This was my final week in the Panhandle, traveling from near the top of the region’s western side all the way to its bottom, near Kermit. I got to spend a day off with my family, which was not long enough, and I welcomed a new member to my team, my brother-in-law Javier. I was also lucky to get in a ride with an old friend and two new ones. All in all, it was a solid week of riding.

Dalhart to Vega

September 29, Distance: 65 Miles

When I left Dalhart in the morning, the temperature was a brisk 40 degrees. In four days, my family would meet me in Denver City and deliver some warm clothing. Until then, I had only a flannel, a light rain jacket, and a beanie. So the start of my ride was a chilly one, but I warmed up quick enough. The thirty-mile ride from Dalhart to Channing was boring and uneventful. As I was resting at a repair shop, which I thought was closed, a guy came out to ask where I was riding to. When I told him Vega, he said, “It’s gonna suck.” I was prepared for a hilly ride, but this was still annoying to hear. I spoke to him for a few minutes and within that time he told me that the route was going to suck no less than four times. Not helpful. I cut the conversation off as quickly as I could and jumped back on my bike.
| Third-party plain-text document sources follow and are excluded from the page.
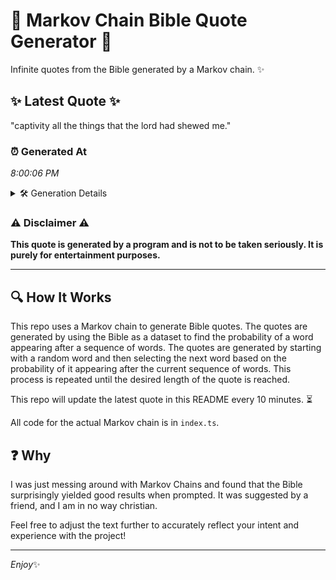 # 📖 Markov Chain Bible Quote Generator 📖

Infinite quotes from the Bible generated by a Markov chain. ✨

## ✨ Latest Quote ✨
"captivity all the things that the lord had shewed me."

### ⏰ Generated At
*8:00:06 PM*

<details>
    <summary>🛠️ Generation Details</summary>
    <p>
        <strong>🌱 Seed:</strong> captivity<br>
        <strong>🔄 Iterations:</strong> 9<br>
        <strong>📜 Context History:</strong><br>[ captivity ]: all<br>[ captivity, all ]: the<br>[ captivity, all, the ]: things<br>[ captivity, all, the, things ]: that<br>[ captivity, all, the, things, that ]: the<br>[ captivity, all, the, things, that, the ]: lord<br>[ all, the, things, that, the, lord ]: had<br>[ the, things, that, the, lord, had ]: shewed<br>[ things, that, the, lord, had, shewed ]: me.<br>
    </p>
</details>

### ⚠️ Disclaimer ⚠️
**This quote is generated by a program and is not to be taken seriously. It is purely for entertainment purposes.**

---

## 🔍 How It Works

This repo uses a Markov chain to generate Bible quotes. The quotes are generated by using the Bible as a dataset to find the probability of a word appearing after a sequence of words. The quotes are generated by starting with a random word and then selecting the next word based on the probability of it appearing after the current sequence of words. This process is repeated until the desired length of the quote is reached.

This repo will update the latest quote in this README every 10 minutes. ⏳

All code for the actual Markov chain is in `index.ts`.

## ❓ Why

I was just messing around with Markov Chains and found that the Bible surprisingly yielded good results when prompted. 
It was suggested by a friend, and I am in no way christian.

Feel free to adjust the text further to accurately reflect your intent and experience with the project!

---

*Enjoy*✨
Thankfully, he was wrong. The road was mostly downhill all the way to the Canadian River, near the unincorporated community of Boys Ranch, making my ride very enjoyable and fast. Then it was time to start twenty-five miles of climbing. Most of the hills were mellow enough, with a few tough ones along the the way. The views of rocky bluffs and valleys kept me busy and distracted. It didn’t suck. Before I knew it, I was climbing the last hill into Vega. My hotel, of course, had two of three components of the Panhandle Trinity close at hand (Dairy Queen, Dollar General, and an Allsup’s convenience store)—Allsup’s for a late lunch and Dairy Queen for dinner.

Vega to Friona

September 30, Distance: 52 Miles

This would turn out to be one of the smelliest days of my trip. Luckily, it was on the shorter side, at a little more than fifty miles. First I rode a quick thirty miles to Hereford, passing farms with fields of cows or wind turbines. I also passed by a few feedlots, where the air turned stinky, and there I made an observation. Throughout the entire ride up to this point, I’d ridden by countless free-range grazing cows. They’d always either stand still like statues or run away from me. But, oddly enough, the cows I passed in feedlots ran toward me. In my mind I imagined they were looking for help escaping their enclosures, but this was probably just anthropomorphizing on my part.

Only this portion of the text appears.